First Iowa Hydro-Electric Cooperative v. Federal Power Commission/Dissent Frankfurter

Court Documents
Case Syllabus
Opinion of the Court
Dissenting Opinion
Frankfurter

United States Supreme Court

328 U.S. 152

First Iowa Hydro-Electric Cooperative  v.  Federal Power Commission

 Argued: March 8, 1946. --- Decided: April 29, 1946


Mr. Justice FRANKFURTER dissenting.

This case does not present one of those large constitutional issues which, because they are so largely abstract, have throughout its history so often divided the Court. The controversy, as I understand it, is concerned with the proper administration of a law in which Congress has recognized the interests of the States as well as of the United States and has entrusted the proper adjustment of these nation-State relations to the interrelated functions of the Federal Power Commission and the courts.

We are all agreed that Congress has the constitutional power to promote a comprehensive development of the nation's water resources and that it has exercised its authority by the Federal Power Act. 41 Stat. 1063, 49 Stat. 838, 16 U.S.C. § 791a et seq., 16 U.S.C.A. § 791a et seq. See United States v. Chandler-Dunbar Water Power Co., 229 U.S. 53, 33 S.Ct. 667, 57 L.Ed. 1063; State of New Jersey v. Sargent, 269 U.S. 328, 46 S.Ct. 122, 70 L.Ed. 289; United States v. Appalachian Electric Power Co., 311 U.S. 377, 61 S.Ct. 291, 85 L.Ed. 243. And in view of Congress' power, of course this enactment overrides all State legislation in conflict with it. But the national policy for water power development formulate by the Federal Power Act explicitly recognizes regard for certain interests of the States as part of that national policy. This does not imply that general, uncritical notions about so-called 'States' rights' are to be read into what Congress has written. It does mean that we must adhere to the express Congressional mandate that the public interest which underlies the Federal Power Act involves the protection of particular matters of intimate concern to the people of the States in which proposed projects requiring the sanction of the Federal Power Commission are to be located. By § 9(b) of the Act, 41 Stat. 1063, 1068, 16 U.S.C. § 802(b), 16 U.S.C.A. § 802(b) [1] Congress explicitly required that before the Commission can issue a license for the construction of a hydroelectric development, such as the proposed project of the petitioner, the Commission must have 'satisfactory evidence that the applicant has complied with the requirements of the laws of the State' in reference to the matters enumerated.

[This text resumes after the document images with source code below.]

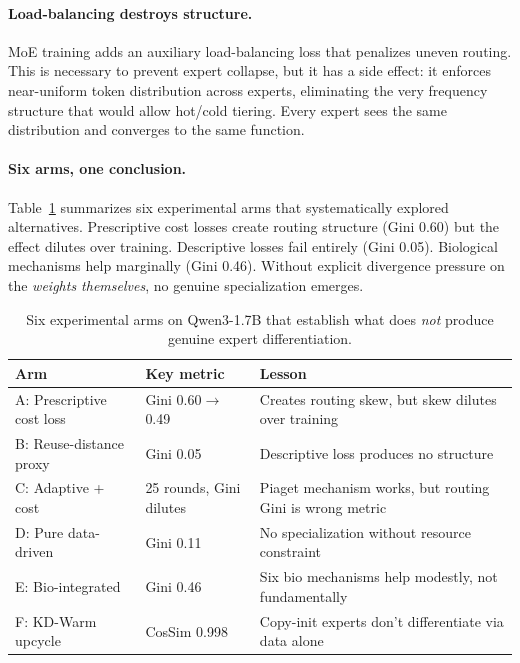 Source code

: \documentclass{article}
\begin{document}
\paragraph{Load-balancing destroys structure.}
MoE training adds an auxiliary load-balancing loss that penalizes uneven routing.
This is necessary to prevent expert collapse, but it has a side effect: it
enforces near-uniform token distribution across experts, eliminating the very
frequency structure that would allow hot/cold tiering. Every expert sees the
same distribution and converges to the same function.

\paragraph{Six arms, one conclusion.}
Table~\ref{tab:lessons} summarizes six experimental arms that systematically
explored alternatives. Prescriptive cost losses create routing structure (Gini
0.60) but the effect dilutes over training. Descriptive losses fail entirely
(Gini 0.05). Biological mechanisms help marginally (Gini 0.46). Without
explicit divergence pressure on the \emph{weights themselves}, no genuine
specialization emerges.

\begin{table}[t]
\centering
\caption{Six experimental arms on Qwen3-1.7B that establish what does \emph{not}
produce genuine expert differentiation.}
\label{tab:lessons}
\begin{tabular}{@{}llp{6.5cm}@{}}
\toprule
Arm & Key metric & Lesson \\
\midrule
A: Prescriptive cost loss  & Gini 0.60$\to$0.49 & Creates routing skew, but skew dilutes over training \\
B: Reuse-distance proxy     & Gini 0.05           & Descriptive loss produces no structure \\
C: Adaptive + cost          & 25 rounds, Gini dilutes & Piaget mechanism works, but routing Gini is wrong metric \\
D: Pure data-driven         & Gini 0.11           & No specialization without resource constraint \\
E: Bio-integrated           & Gini 0.46           & Six bio mechanisms help modestly, not fundamentally \\
F: KD-Warm upcycle          & CosSim 0.998        & Copy-init experts don't differentiate via data alone \\
\bottomrule
\end{tabular}
\end{table}
\end{document}

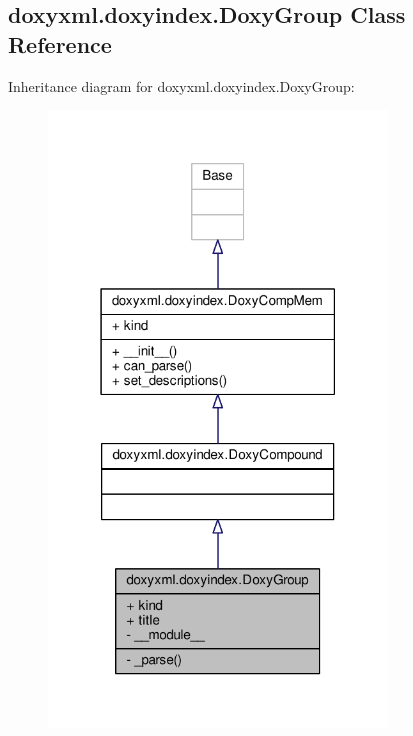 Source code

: \subsection{doxyxml.\+doxyindex.\+Doxy\+Group Class Reference}
\label{classdoxyxml_1_1doxyindex_1_1DoxyGroup}


Inheritance diagram for doxyxml.\+doxyindex.\+Doxy\+Group\+:
\nopagebreak
\begin{figure}[H]
\begin{center}
\leavevmode
\includegraphics[width=255pt]{d0/d33/classdoxyxml_1_1doxyindex_1_1DoxyGroup__inherit__graph}
\end{center}
\end{figure}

Whether the Commission has such 'satisfactory evidence' necessarily depends upon what the requirements of State law are. In turn, what the requirements of State law are often depends upon the appropriate but unsettled construction of State law. And so, the Commission may well be confronted, as it was in this case, with the necessity of determining what the State law requires before it can determine whether the applicant has satisfied it, and, therefore, whether the condition for exercising the Commission's power has been fulfilled.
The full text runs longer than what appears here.